Open AccessDual drive coexistence of EML4‐ALK and TPM3‐ROS1 fusion in advanced lung adenocarcinoma
Author(s) -
Zhu Youcai,
Liao Xinghui,
Wang Wenxian,
Xu Chunwei,
Zhuang Wu,
Wei Jianguo,
Du Kaiqi
Publication year - 2018
Publication title -
thoracic cancer
Language(s) - English
Resource type - Journals
SCImago Journal Rank - 0.823
H-Index - 28
eISSN - 1759-7714
pISSN - 1759-7706
DOI - 10.1111/1759-7714.12578
Subject(s) - medicine , concomitant , ros1 , adenocarcinoma , lung cancer , lung , stage (stratigraphy) , immunohistochemistry , fusion gene , thoracoscopy , pathology , oncology , cancer , gene , biology , paleontology , biochemistry
We report a case of concomitant EML4‐ALK and TPM3‐ROS1 fusion in non‐small cell lung cancer (NSCLC) in a 47‐year‐old Chinese man and review the clinical characteristics of this type double of fusion.
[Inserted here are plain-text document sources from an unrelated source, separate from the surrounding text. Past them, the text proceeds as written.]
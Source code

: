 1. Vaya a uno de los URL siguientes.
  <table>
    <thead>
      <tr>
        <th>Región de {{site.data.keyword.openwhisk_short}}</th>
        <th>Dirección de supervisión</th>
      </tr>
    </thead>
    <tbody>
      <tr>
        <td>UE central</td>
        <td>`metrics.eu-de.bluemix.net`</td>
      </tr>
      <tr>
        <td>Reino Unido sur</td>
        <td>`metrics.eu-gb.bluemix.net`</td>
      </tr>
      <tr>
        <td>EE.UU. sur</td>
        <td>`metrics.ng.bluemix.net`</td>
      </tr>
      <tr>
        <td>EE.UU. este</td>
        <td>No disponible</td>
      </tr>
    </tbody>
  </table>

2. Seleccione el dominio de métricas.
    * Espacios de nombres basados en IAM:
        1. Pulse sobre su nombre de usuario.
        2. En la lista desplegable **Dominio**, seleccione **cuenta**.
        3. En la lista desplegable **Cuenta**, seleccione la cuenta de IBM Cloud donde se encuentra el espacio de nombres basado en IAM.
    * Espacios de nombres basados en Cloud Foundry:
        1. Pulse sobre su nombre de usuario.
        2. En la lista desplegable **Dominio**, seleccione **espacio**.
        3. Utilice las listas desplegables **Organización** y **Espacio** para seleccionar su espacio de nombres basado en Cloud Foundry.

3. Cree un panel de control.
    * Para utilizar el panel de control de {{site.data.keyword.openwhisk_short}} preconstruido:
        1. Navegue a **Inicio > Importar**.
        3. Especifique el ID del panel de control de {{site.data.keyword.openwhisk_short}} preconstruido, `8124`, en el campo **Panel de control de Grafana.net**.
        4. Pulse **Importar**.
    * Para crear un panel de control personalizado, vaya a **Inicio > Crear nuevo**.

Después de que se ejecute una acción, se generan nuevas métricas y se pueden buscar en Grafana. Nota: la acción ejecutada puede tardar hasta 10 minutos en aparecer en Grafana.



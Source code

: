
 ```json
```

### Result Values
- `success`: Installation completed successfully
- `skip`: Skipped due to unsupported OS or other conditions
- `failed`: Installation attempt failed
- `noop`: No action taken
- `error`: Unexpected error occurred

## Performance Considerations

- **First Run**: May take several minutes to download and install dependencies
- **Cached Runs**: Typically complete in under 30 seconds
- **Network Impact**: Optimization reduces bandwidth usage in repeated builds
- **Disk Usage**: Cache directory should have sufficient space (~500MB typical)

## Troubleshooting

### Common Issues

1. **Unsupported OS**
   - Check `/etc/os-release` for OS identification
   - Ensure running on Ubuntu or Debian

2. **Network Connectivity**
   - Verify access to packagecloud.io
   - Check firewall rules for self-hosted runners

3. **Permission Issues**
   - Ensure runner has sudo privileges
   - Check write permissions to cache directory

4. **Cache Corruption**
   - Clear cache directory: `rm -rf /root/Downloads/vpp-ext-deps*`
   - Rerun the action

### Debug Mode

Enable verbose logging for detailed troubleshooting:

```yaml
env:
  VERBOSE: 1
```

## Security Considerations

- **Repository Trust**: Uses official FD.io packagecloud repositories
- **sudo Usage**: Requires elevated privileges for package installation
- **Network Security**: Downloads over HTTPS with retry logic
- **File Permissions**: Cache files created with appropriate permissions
The patient presented with a local tumor of the left upper lobe and underwent thoracoscopy. Postoperative surgical pathologic staging revealed T 1a N 0 M 0 stage IA. Histological examination of the tumor showed lung adenocarcinoma. Ventana ALK (D5F3) assay of the left lung tissue was ALK negative; however, immunohistochemical assay was positive for ROS1 protein. Using next generation sequencing, we found that the tumor had concomitant EML4‐ALK and TPM3‐ROS1 fusion. No recurrence was observed during seven months of follow‐up. Precise diagnostic techniques allow the detection of concomitant ROS1 fusion and other driver genes, including ALK or EGFR ; therefore oncologists should consider this rare double mutation in NSCLC patients. Further exploration of treatment models is required to provide additional therapeutic options.